Provided information:
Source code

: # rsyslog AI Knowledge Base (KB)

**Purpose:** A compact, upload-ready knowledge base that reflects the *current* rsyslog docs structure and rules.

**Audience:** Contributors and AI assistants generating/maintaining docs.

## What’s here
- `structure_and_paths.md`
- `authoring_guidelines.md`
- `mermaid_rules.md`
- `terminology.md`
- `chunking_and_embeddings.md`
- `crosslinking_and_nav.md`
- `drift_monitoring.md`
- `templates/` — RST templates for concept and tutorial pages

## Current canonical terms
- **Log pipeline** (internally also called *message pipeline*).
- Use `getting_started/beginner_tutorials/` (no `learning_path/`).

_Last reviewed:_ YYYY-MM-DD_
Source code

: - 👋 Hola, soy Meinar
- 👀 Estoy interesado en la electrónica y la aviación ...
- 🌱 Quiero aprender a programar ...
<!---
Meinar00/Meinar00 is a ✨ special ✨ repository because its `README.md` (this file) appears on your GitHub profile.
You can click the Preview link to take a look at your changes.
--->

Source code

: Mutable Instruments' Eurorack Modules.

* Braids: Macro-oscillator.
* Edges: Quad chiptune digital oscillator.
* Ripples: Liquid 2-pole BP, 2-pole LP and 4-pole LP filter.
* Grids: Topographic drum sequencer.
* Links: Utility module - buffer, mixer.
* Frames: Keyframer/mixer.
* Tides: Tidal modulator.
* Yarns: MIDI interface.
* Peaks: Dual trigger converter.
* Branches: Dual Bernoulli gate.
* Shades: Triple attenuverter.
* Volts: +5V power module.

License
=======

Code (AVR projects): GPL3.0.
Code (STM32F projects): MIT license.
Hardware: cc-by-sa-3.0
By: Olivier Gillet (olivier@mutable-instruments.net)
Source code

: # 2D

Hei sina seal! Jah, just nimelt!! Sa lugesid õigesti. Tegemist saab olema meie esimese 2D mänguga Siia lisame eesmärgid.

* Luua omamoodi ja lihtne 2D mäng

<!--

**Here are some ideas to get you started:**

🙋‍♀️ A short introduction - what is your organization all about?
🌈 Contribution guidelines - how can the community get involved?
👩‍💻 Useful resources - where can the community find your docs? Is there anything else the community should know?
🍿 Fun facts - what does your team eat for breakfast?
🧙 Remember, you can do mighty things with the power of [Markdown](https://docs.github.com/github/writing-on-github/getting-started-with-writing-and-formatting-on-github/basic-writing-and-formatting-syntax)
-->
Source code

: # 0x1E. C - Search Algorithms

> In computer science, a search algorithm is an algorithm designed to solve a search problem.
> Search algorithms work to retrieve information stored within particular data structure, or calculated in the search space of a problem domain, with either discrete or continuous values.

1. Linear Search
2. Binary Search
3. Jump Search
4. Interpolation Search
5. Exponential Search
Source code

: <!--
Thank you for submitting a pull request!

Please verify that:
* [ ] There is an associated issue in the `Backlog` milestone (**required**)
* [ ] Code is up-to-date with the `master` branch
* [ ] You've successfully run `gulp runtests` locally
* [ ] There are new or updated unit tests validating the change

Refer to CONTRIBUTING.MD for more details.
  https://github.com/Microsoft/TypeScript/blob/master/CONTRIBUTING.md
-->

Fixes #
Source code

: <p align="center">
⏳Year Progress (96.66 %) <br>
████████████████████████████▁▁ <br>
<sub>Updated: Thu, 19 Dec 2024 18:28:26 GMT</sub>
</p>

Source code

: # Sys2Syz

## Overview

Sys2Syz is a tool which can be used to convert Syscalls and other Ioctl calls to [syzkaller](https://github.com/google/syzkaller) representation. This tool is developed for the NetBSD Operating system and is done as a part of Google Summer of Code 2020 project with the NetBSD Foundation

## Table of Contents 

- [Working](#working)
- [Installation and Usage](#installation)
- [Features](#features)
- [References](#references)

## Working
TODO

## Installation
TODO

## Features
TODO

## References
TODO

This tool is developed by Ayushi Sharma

Your task: For the listing above, identify each line bearing "projects".

Solution to the problem:
Code (AVR projects): GPL3.0.
Code (STM32F projects): MIT license.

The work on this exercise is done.